Mas a parábola continua, apresentando
uma mensagem para todos os cristãos. De fato o rico, que ainda tem irmãos
vivos, pede a Abraão que mande Lázaro avisá-los; mas Abraão respondeu: «Têm Moisés e os Profetas; que os ouçam».
E, à sucessiva objeção do rico, acrescenta: «Se não dão ouvidos a Moisés e aos Profetas, tão-pouco se deixarão
convencer, se alguém ressuscitar dentre os mortos».
Deste modo se
patenteia o verdadeiro problema do rico: a raiz dos seus males é não
dar ouvidos à Palavra de Deus; isto levou-o a deixar de amar a Deus e,
consequentemente, a desprezar o próximo. A Palavra de Deus é uma força viva,
capaz de suscitar a conversão no coração dos homens e orientar de novo a pessoa
para Deus. Fechar o coração ao dom de Deus que fala, tem como consequência
fechar o coração ao dom do irmão.
Amados irmãos
e irmãs, a Quaresma é o tempo favorável para nos renovarmos, encontrando Cristo
vivo na sua Palavra, nos Sacramentos e no próximo.
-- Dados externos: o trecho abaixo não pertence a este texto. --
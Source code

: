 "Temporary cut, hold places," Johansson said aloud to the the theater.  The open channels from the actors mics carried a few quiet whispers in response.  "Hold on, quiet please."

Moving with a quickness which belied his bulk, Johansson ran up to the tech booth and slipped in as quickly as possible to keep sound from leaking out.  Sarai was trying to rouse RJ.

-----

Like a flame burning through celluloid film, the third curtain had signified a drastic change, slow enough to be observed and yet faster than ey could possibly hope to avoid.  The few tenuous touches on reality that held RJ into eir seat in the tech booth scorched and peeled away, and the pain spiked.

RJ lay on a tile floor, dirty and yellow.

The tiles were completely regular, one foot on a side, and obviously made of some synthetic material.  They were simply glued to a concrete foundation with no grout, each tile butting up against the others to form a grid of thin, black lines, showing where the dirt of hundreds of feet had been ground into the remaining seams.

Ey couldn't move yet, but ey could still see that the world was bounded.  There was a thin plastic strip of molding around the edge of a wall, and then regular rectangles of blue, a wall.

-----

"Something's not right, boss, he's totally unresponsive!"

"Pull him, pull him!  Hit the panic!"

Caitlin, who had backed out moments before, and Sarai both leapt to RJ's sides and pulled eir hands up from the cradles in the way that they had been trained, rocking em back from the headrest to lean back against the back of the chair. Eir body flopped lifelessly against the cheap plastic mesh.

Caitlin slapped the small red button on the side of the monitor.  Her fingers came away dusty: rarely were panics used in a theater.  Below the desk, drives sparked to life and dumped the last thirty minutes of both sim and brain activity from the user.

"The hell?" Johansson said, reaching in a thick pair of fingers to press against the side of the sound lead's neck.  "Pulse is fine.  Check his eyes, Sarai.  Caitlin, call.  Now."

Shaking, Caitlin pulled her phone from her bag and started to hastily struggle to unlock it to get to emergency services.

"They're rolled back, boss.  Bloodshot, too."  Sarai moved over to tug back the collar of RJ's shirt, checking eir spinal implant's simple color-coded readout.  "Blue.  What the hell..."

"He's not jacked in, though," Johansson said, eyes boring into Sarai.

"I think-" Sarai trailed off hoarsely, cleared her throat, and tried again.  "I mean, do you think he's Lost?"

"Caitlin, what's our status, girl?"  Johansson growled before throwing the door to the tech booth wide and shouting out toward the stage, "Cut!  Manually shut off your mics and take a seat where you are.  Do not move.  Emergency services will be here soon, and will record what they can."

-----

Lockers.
O Senhor – que, nos quarenta
dias passados no deserto, venceu as ciladas do Tentador – indica-nos o caminho
a seguir. Que o Espírito Santo nos guie na realização dum verdadeiro caminho de
conversão, para redescobrirmos o dom da Palavra de Deus, sermos purificados do
pecado que nos cega e servirmos Cristo presente nos irmãos necessitados.
Encorajo todos os fiéis a expressar esta renovação espiritual, inclusive
participando nas Campanhas de Quaresma que muitos organismos eclesiais, em
várias partes do mundo, promovem para fazer crescer a cultura do encontro na
única família humana. Rezemos uns pelos outros para que, participando na
vitória de Cristo, saibamos abrir as nossas portas ao frágil e ao pobre. Então
poderemos viver e testemunhar em plenitude a alegria da Páscoa.